Burnt Weeny Sandwich is the sixth studio album by the American rock band the Mothers of Invention, and the ninth overall by Frank Zappa, released in 1970. It consists of both studio recordings and live elements. In contrast to the next album Weasels Ripped My Flesh, which is predominantly live and song-oriented, most of Burnt Weeny Sandwich focuses on studio recordings and tightly arranged compositions.

The LP included a large triple-folded black and white poster ("The Mothers of Invention Sincerely Regret to Inform You") which has never been reproduced in any of the CD reissues (except the Japanese Ryko mini-lp sleeve editions).

Title 
The album's unusual title, Zappa would later say in an interview, comes from an actual snack that he enjoyed eating, consisting of a burnt Hebrew National hot dog sandwiched between two pieces of bread with mustard.
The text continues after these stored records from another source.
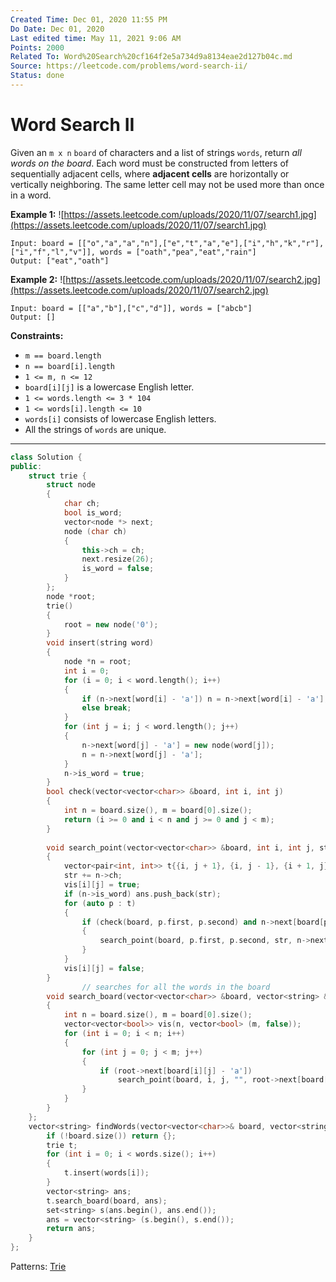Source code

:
 ```yaml
---
Created Time: Dec 01, 2020 11:55 PM
Do Date: Dec 01, 2020
Last edited time: May 11, 2021 9:06 AM
Points: 2000
Related To: Word%20Search%20cf164f2e5a734d9a8134eae2d127b04c.md
Source: https://leetcode.com/problems/word-search-ii/
Status: done
---
```


# Word Search II

Given an `m x n` `board` of characters and a list of strings `words`, return *all words on the board*.
Each word must be constructed from letters of sequentially adjacent cells, where **adjacent cells** are horizontally or vertically neighboring. The same letter cell may not be used more than once in a word.

**Example 1:**
![https://assets.leetcode.com/uploads/2020/11/07/search1.jpg](https://assets.leetcode.com/uploads/2020/11/07/search1.jpg)
```
Input: board = [["o","a","a","n"],["e","t","a","e"],["i","h","k","r"],["i","f","l","v"]], words = ["oath","pea","eat","rain"]
Output: ["eat","oath"]
```
**Example 2:**
![https://assets.leetcode.com/uploads/2020/11/07/search2.jpg](https://assets.leetcode.com/uploads/2020/11/07/search2.jpg)
```
Input: board = [["a","b"],["c","d"]], words = ["abcb"]
Output: []
```

**Constraints:**
- `m == board.length`
- `n == board[i].length`
- `1 <= m, n <= 12`
- `board[i][j]` is a lowercase English letter.
- `1 <= words.length <= 3 * 104`
- `1 <= words[i].length <= 10`
- `words[i]` consists of lowercase English letters.
- All the strings of `words` are unique.

---

```cpp
class Solution {
public:
    struct trie {
        struct node 
        {
            char ch;
            bool is_word;
            vector<node *> next;
            node (char ch)
            {
                this->ch = ch;
                next.resize(26);
                is_word = false;
            }
        };
        node *root;
        trie()
        {
            root = new node('0');
        }
        void insert(string word)
        {
            node *n = root;
            int i = 0; 
            for (i = 0; i < word.length(); i++)
            {
                if (n->next[word[i] - 'a']) n = n->next[word[i] - 'a'];
                else break;
            }
            for (int j = i; j < word.length(); j++)
            {
                n->next[word[j] - 'a'] = new node(word[j]);
                n = n->next[word[j] - 'a'];
            }
            n->is_word = true;
        }
        bool check(vector<vector<char>> &board, int i, int j)
        {
            int n = board.size(), m = board[0].size();
            return (i >= 0 and i < n and j >= 0 and j < m);
        }
        
        void search_point(vector<vector<char>> &board, int i, int j, string str, node *n, vector<string> &ans, vector<vector<bool>> &vis)
        {
            vector<pair<int, int>> t{{i, j + 1}, {i, j - 1}, {i + 1, j}, {i - 1, j}};
            str += n->ch;
            vis[i][j] = true;
            if (n->is_word) ans.push_back(str);
            for (auto p : t)
            {
                if (check(board, p.first, p.second) and n->next[board[p.first][p.second] - 'a'] and !vis[p.first][p.second])
                {
                    search_point(board, p.first, p.second, str, n->next[board[p.first][p.second] - 'a'], ans, vis);
                }
            }
            vis[i][j] = false;
        }
				// searches for all the words in the board
        void search_board(vector<vector<char>> &board, vector<string> &ans)
        {
            int n = board.size(), m = board[0].size();
            vector<vector<bool>> vis(n, vector<bool> (m, false));
            for (int i = 0; i < n; i++)
            {
                for (int j = 0; j < m; j++)
                {
                    if (root->next[board[i][j] - 'a'])
                        search_point(board, i, j, "", root->next[board[i][j] - 'a'], ans, vis);
                }
            }
        }
    };
    vector<string> findWords(vector<vector<char>>& board, vector<string>& words) {
        if (!board.size()) return {};
        trie t;
        for (int i = 0; i < words.size(); i++)
        {
            t.insert(words[i]);
        }
        vector<string> ans;
        t.search_board(board, ans);
        set<string> s(ans.begin(), ans.end());
        ans = vector<string> (s.begin(), s.end());
        return ans;
    }
};
```
Patterns: [Trie](Trie.md)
Burnt Weeny Sandwich and Weasels Ripped My Flesh were also reissued together on vinyl as 2 Originals of the Mothers of Invention, with the original covers used as the left and right sides of the inner spread, and the front cover depicting a revolver shooting toothpaste onto a toothbrush.

Album information 
The album was essentially a 'posthumous' Mothers release having been released after Frank Zappa dissolved the band.

Ian Underwood's contributions are significant on this album. Like its counterpart Weasels Ripped My Flesh, this comprises tracks from the Mothers vault that were not previously released. Whereas Weasels mostly showcases the Mothers in a live setting, much of Burnt Weeny Sandwich features studio work and structured Zappa compositions, like the centerpiece of the album, "Little House I Used to Live In", which consists of several movements and employs compound meters such as 11/8 with overlaid melodies in 6/8 and 4/4. The ending section of "Little House" features an organ solo played by Zappa with the band at Whitney Studios in Glendale, California.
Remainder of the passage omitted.